By simply reading the descriptions of these variations of rosacea, it’s evident that there is an extensive overlap of symptoms, and that not all symptoms need be present in a defining type. Ocular rosacea, for example, may have many symptoms or only a few, while erythematotelangiectatic rosacea is present to some degree in almost every instance of the condition.
The adjustment to the NIH guidelines for diagnosing rosacea are an acknowledgement that the earlier categorization was not truly successful in sorting symptoms or causes. The new guidelines recommend treating each case of rosacea according to its own set of observable symptoms.
Do I have acne or rosacea?
Although acne is considered a problem for adolescents and rosacea is associated with adults, this stereotype doesn’t always hold true. Teenagers with acne may be told by their doctor that they also have rosacea, or appear to be at special risk of acquiring rosacea later in life, and as such should take precautions now. Adults with rosacea may sometimes have acne as well.

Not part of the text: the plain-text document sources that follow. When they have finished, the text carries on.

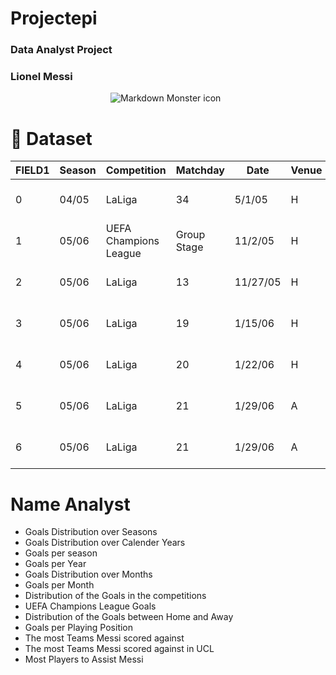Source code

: # Projectepi
### Data Analyst Project



### Lionel Messi
<img src="https://i.pinimg.com/originals/cd/39/ce/cd39ce11174e49991fe4e32ed82714e3.jpg"  alt="Markdown Monster icon" style="float: center;  margin-left: 160px" />





# :file_folder: Dataset 

|FIELD1|Season|Competition          |Matchday   |Date    |Venue|Club        |Opponent            |Result|Playing_Position|Minute|At_score|Type             |Goal_assist      |Year|Month   |
|------|------|---------------------|-----------|--------|-----|------------|--------------------|------|----------------|------|--------|-----------------|-----------------|----|--------|
|0     |04/05 |LaLiga               |34         |5/1/05  |H    |FC Barcelona|Albacete Balompie   |2:0   |CF              |90+1  |2:0     |Left-footed shot |Ronaldinho Gaacho|2005|May     |
|1     |05/06 |UEFA Champions League|Group Stage|11/2/05 |H    |FC Barcelona|Panathinaikos Athens|5:0   |RW              |34    |3:0     |Left-footed shot |                 |2005|November|
|2     |05/06 |LaLiga               |13         |11/27/05|H    |FC Barcelona|Racing Santander    |4:1   |RW              |51    |2:0     |Left-footed shot |Samuel Etoo      |2005|November|
|3     |05/06 |LaLiga               |19         |1/15/06 |H    |FC Barcelona|Athletic Bilbao     |2:1   |RW              |50    |2:1     |Left-footed shot |Mark van Bommel  |2006|January |
|4     |05/06 |LaLiga               |20         |1/22/06 |H    |FC Barcelona|Deportivo Alaves    |2:0   |CF              |82    |2:0     |Left-footed shot |Ronaldinho Gaacho|2006|January |
|5     |05/06 |LaLiga               |21         |1/29/06 |A    |FC Barcelona|RCD Mallorca        |0:3   |CF              |75    |0:2     |Right-footed shot|Sylvinho         |2006|January |
|6     |05/06 |LaLiga               |21         |1/29/06 |A    |FC Barcelona|RCD Mallorca        |0:3   |CF              |83    |0:3     |Left-footed shot |Ronaldinho Gaacho|2006|January |
  # Name Analyst
* Goals Distribution over Seasons
* Goals Distribution over Calender Years
* Goals per season
* Goals per Year
* Goals Distribution over Months
* Goals per Month
* Distribution of the Goals in the competitions
* UEFA Champions League Goals
* Distribution of the Goals between Home and Away
* Goals per Playing Position
* The most Teams Messi scored against
* The most Teams Messi scored against in UCL
* Most Players to Assist Messi
  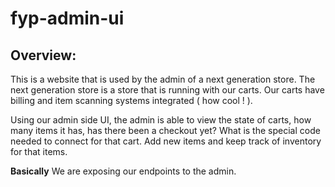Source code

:# fyp-admin-ui

## Overview:

This is a website that is used by the admin of a next generation store. The next generation store is a store that is running with our carts. Our carts have billing and item scanning systems integrated ( how cool ! ).  

Using our admin side UI, the admin is able to view the state of carts, how many items it has, has there been a checkout yet? What is the special code needed to connect for that cart. Add new items and keep track of inventory for that items. 

**Basically** We are exposing our endpoints to the admin. 

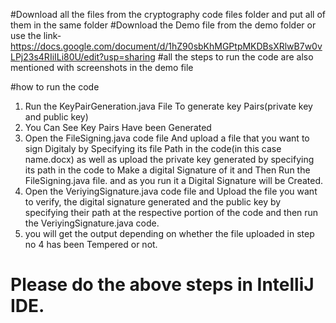 #Download all the files from the cryptography code files folder and put all of them in the same folder
#Download the Demo file from the demo folder or use the link- https://docs.google.com/document/d/1hZ90sbKhMGPtpMKDBsXRlwB7w0vLPj23s4RIiILi80U/edit?usp=sharing
#all the steps to run the code are also mentioned with screenshots in the demo file

#how to run the code
1. Run the KeyPairGeneration.java File To generate key Pairs(private key and public key)
2. You Can See Key Pairs Have been Generated
3. Open the FileSigning.java code file And upload a file that you want to sign Digitaly by Specifying its file Path in the code(in this case name.docx) as well as upload the private key generated by specifying its path in the code to Make a digital Signature of it and Then Run the FileSigning.java file. and as you run it a Digital Signature will be Created.
4. Open the VeriyingSignature.java code file and Upload the file you want to verify, the digital signature generated and the public key by specifying their path at the respective portion of the code and then run the VeriyingSignature.java code.
5. you will get the output depending on whether the file uploaded in step no 4 has been Tempered or not.


# Please do the above steps in IntelliJ IDE.
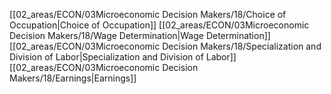 [[02_areas/ECON/03Microeconomic Decision Makers/18/Choice of Occupation|Choice of Occupation]]
[[02_areas/ECON/03Microeconomic Decision Makers/18/Wage Determination|Wage Determination]]
[[02_areas/ECON/03Microeconomic Decision Makers/18/Specialization and Division of Labor|Specialization and Division of Labor]]
[[02_areas/ECON/03Microeconomic Decision Makers/18/Earnings|Earnings]]
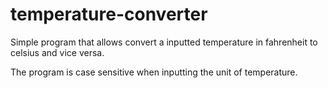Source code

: # temperature-converter


Simple program that allows convert a inputted temperature in fahrenheit to celsius and vice versa.

The program is case sensitive when inputting the unit of temperature. 
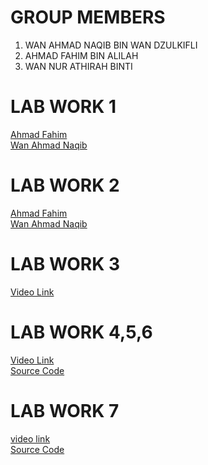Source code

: # GROUP MEMBERS 

1. WAN AHMAD NAQIB BIN WAN DZULKIFLI
2. AHMAD FAHIM BIN ALILAH
3. WAN NUR ATHIRAH BINTI 

# LAB WORK 1
<a href="https://t.me/c/1268048899/34648"> Ahmad Fahim </a> <br>
<a href="https://t.me/c/1268048899/34323?thread=33987">Wan Ahmad Naqib</a> <br>
# LAB WORK 2
<a href="https://t.me/c/1268048899/35630"> Ahmad Fahim </a> <br>
<a href="https://t.me/c/1268048899/34649?thread=33988">Wan Ahmad Naqib</a> <br>
# LAB WORK 3
<a href= "https://youtu.be/1ChB8rqL4rI"> Video Link </a> <br>
# LAB WORK 4,5,6
<a href= "https://youtu.be/SUlHa_pj0tE"> Video Link </a> <br>
<a href="https://github.com/AFahim02/firebaseloginpage/tree/main/firebaseloginpage"> Source Code </a> <br>
# LAB WORK 7
<a href= "https://youtu.be/anExtkn_Y1I"> video link</a> <br>
<a href= "https://github.com/AFahim02/lab7"> Source Code </a> <br>
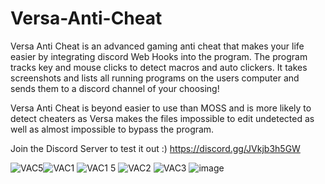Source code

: # Versa-Anti-Cheat
Versa Anti Cheat is an advanced gaming anti cheat that makes your life easier by integrating discord Web Hooks into the program. The program tracks key and mouse clicks to detect macros and auto clickers. It takes screenshots and lists all running programs on the users computer and sends them to a discord channel of your choosing!

Versa Anti Cheat is beyond easier to use than MOSS and is more likely to detect cheaters as Versa makes the files impossible to edit undetected as well as almost impossible to bypass the program.

Join the Discord Server to test it out :) https://discord.gg/JVkjb3h5GW

![VAC5](https://user-images.githubusercontent.com/75189508/121789350-4274f100-cba3-11eb-8692-080de3d57df0.png)![VAC1](https://user-images.githubusercontent.com/75189508/121944647-dcae7380-cd20-11eb-952e-2584438fc987.png)
![VAC1 5](https://user-images.githubusercontent.com/75189508/121944649-dd470a00-cd20-11eb-9a62-72fc17fc2800.png)
![VAC2](https://user-images.githubusercontent.com/75189508/121789352-430d8780-cba3-11eb-8964-aaa8a6fbaccd.png)
![VAC3](https://user-images.githubusercontent.com/75189508/121789353-430d8780-cba3-11eb-83a6-cb1230daef59.png)
![image](https://user-images.githubusercontent.com/75189508/132435562-8e2726cc-7041-4632-9cdb-1002886757dd.png)
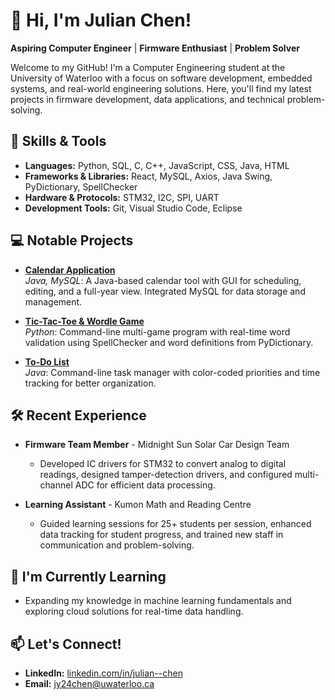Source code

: # 👋 Hi, I'm Julian Chen!

**Aspiring Computer Engineer** | **Firmware Enthusiast** | **Problem Solver**

Welcome to my GitHub! I'm a Computer Engineering student at the University of Waterloo with a focus on software development, embedded systems, and real-world engineering solutions. Here, you'll find my latest projects in firmware development, data applications, and technical problem-solving.

## 🔧 Skills & Tools
- **Languages:** Python, SQL, C, C++, JavaScript, CSS, Java, HTML
- **Frameworks & Libraries:** React, MySQL, Axios, Java Swing, PyDictionary, SpellChecker
- **Hardware & Protocols:** STM32, I2C, SPI, UART
- **Development Tools:** Git, Visual Studio Code, Eclipse

## 💻 Notable Projects

- **[Calendar Application](https://github.com/julianchen24/Calendar-Java-Project)**  
   *Java, MySQL*: A Java-based calendar tool with GUI for scheduling, editing, and a full-year view. Integrated MySQL for data storage and management.

- **[Tic-Tac-Toe & Wordle Game](https://github.com/julianchen24/Wordle-Tic-Tac-Toe-Python-Project)**  
   *Python*: Command-line multi-game program with real-time word validation using SpellChecker and word definitions from PyDictionary.

- **[To-Do List](https://github.com/julianchen24/To-Do-List-Java-Project)**  
   *Java*: Command-line task manager with color-coded priorities and time tracking for better organization.

## 🛠️ Recent Experience
- **Firmware Team Member** - Midnight Sun Solar Car Design Team  
   - Developed IC drivers for STM32 to convert analog to digital readings, designed tamper-detection drivers, and configured multi-channel ADC for efficient data processing.
  
- **Learning Assistant** - Kumon Math and Reading Centre  
   - Guided learning sessions for 25+ students per session, enhanced data tracking for student progress, and trained new staff in communication and problem-solving.

## 🌱 I'm Currently Learning
- Expanding my knowledge in machine learning fundamentals and exploring cloud solutions for real-time data handling.

## 📫 Let's Connect!
- **LinkedIn:** [linkedin.com/in/julian--chen](https://www.linkedin.com/in/julian--chen)
- **Email:** jy24chen@uwaterloo.ca


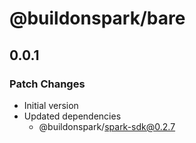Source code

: # @buildonspark/bare

## 0.0.1

### Patch Changes

- Initial version
- Updated dependencies
  - @buildonspark/spark-sdk@0.2.7
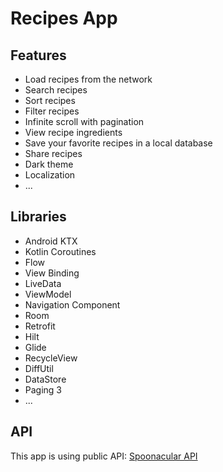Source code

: # Recipes App

## Features
- Load recipes from the network
- Search recipes
- Sort recipes
- Filter recipes
- Infinite scroll with pagination
- View recipe ingredients
- Save your favorite recipes in a local database
- Share recipes
- Dark theme 
- Localization
- ...
  
## Libraries
- Android KTX
- Kotlin Coroutines
- Flow
- View Binding
- LiveData
- ViewModel
- Navigation Component
- Room
- Retrofit
- Hilt
- Glide
- RecycleView
- DiffUtil
- DataStore
- Paging 3
- ...

## API
This app is using public API: [Spoonacular API](https://spoonacular.com/food-api)
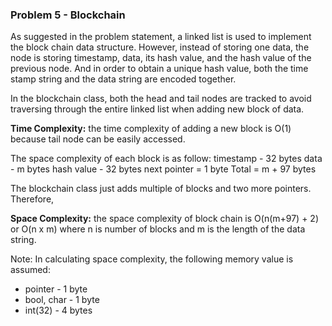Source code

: ### Problem 5 - Blockchain

As suggested in the problem statement, a linked list is used to implement the block chain data structure. However, instead of storing one data, the node is storing timestamp, data, its hash value, and the hash value of the previous node. And in order to obtain a unique hash value, both the time stamp string and the data string are encoded together.

In the blockchain class, both the head and tail nodes are tracked to avoid traversing through the entire linked list when adding new block of data.

**Time Complexity:** the time complexity of adding a new block is O(1) because tail node can be easily accessed.

The space complexity of each block is as follow:
timestamp - 32 bytes
data - m bytes
hash value - 32 bytes
next pointer = 1 byte
Total = m + 97 bytes

The blockchain class just adds multiple of blocks and two more pointers. Therefore,

**Space Complexity:** the space complexity of block chain is O(n(m+97) + 2) or O(n x m) where n is number of blocks and m is the length of the data string.

Note: In calculating space complexity, the following memory value is assumed:
  * pointer - 1 byte
  * bool, char - 1 byte  
  * int(32) - 4 bytes
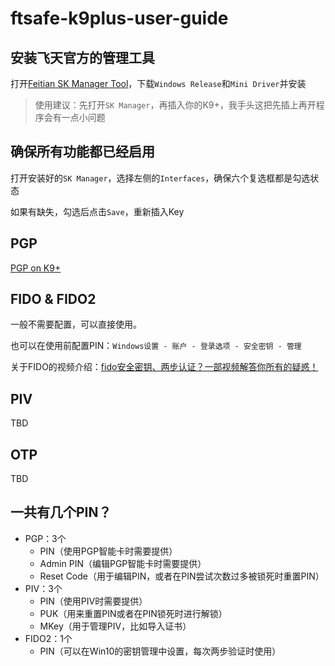 # ftsafe-k9plus-user-guide
## 安装飞天官方的管理工具
打开[Feitian SK Manager Tool](https://fido.ftsafe.com/feitian-sk-manager-tool-user-manual/)，下载`Windows Release`和`Mini Driver`并安装

> 使用建议：先打开`SK Manager`，再插入你的K9+，我手头这把先插上再开程序会有一点小问题
## 确保所有功能都已经启用
打开安装好的`SK Manager`，选择左侧的`Interfaces`，确保六个复选框都是勾选状态

如果有缺失，勾选后点击`Save`，重新插入Key
## PGP
[PGP on K9+](https://github.com/AsterisMono/ftsafe-k9plus-user-guide/blob/main/guides/pgp.md)
## FIDO & FIDO2
一般不需要配置，可以直接使用。

也可以在使用前配置PIN：`Windows设置 - 账户 - 登录选项 - 安全密钥 - 管理`

关于FIDO的视频介绍：[fido安全密钥、两步认证？一部视频解答你所有的疑惑！](https://www.bilibili.com/video/BV1GL4y1h7aq)
## PIV
TBD

## OTP
TBD



## 一共有几个PIN？
 - PGP：3个
   - PIN（使用PGP智能卡时需要提供）
   - Admin PIN（编辑PGP智能卡时需要提供）
   - Reset Code（用于编辑PIN，或者在PIN尝试次数过多被锁死时重置PIN）
 - PIV：3个
   - PIN（使用PIV时需要提供）
   - PUK（用来重置PIN或者在PIN锁死时进行解锁）
   - MKey（用于管理PIV，比如导入证书）
 - FIDO2：1个
   - PIN（可以在Win10的密钥管理中设置，每次两步验证时使用）
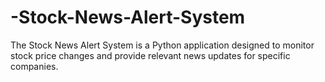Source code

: # -Stock-News-Alert-System
The Stock News Alert System is a Python application designed to monitor stock price changes and provide relevant news updates for specific companies.
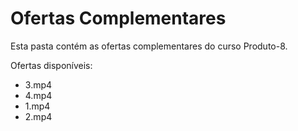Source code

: # Ofertas Complementares

Esta pasta contém as ofertas complementares do curso Produto-8.

Ofertas disponíveis:
- 3.mp4
- 4.mp4
- 1.mp4
- 2.mp4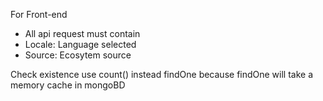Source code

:For Front-end
- All api request must contain 
- Locale: Language selected
- Source: Ecosytem source

Check existence use count() instead findOne because findOne will take a memory cache in mongoBD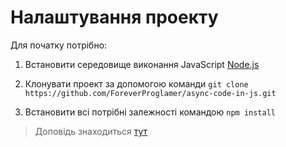 # Налаштування проекту
Для початку потрібно:
1.  Встановити середовище виконання JavaScript [Node.js](https://www.google.com/url?sa=t&rct=j&q=&esrc=s&source=web&cd=&ved=2ahUKEwi2woTG0u7uAhVvpIsKHZPLAqYQFjAAegQIARAD&url=https%3A%2F%2Fnodejs.org%2Fuk%2F&usg=AOvVaw3UL72OjnHBJ6VfVjj16EbA)

2. Клонувати проект за допомогою команди `git clone https://github.com/ForeverProglamer/async-code-in-js.git`

3. Встановити всі потрібні залежності командою `npm install`

>Доповідь знаходиться [тут](./asynchronous_programming.md)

As the two conditions have different causes and necessitate different treatments, you’ll definitely need a doctor’s diagnosis to be certain of which disease is afflicting you.
Other skin conditions sometimes confused with rosacea include eczema, which can arise from an allergic reaction, and cutaneous lupus.
Rosacea is quite a common skin condition — almost 10% of American adults are believed to suffer from it.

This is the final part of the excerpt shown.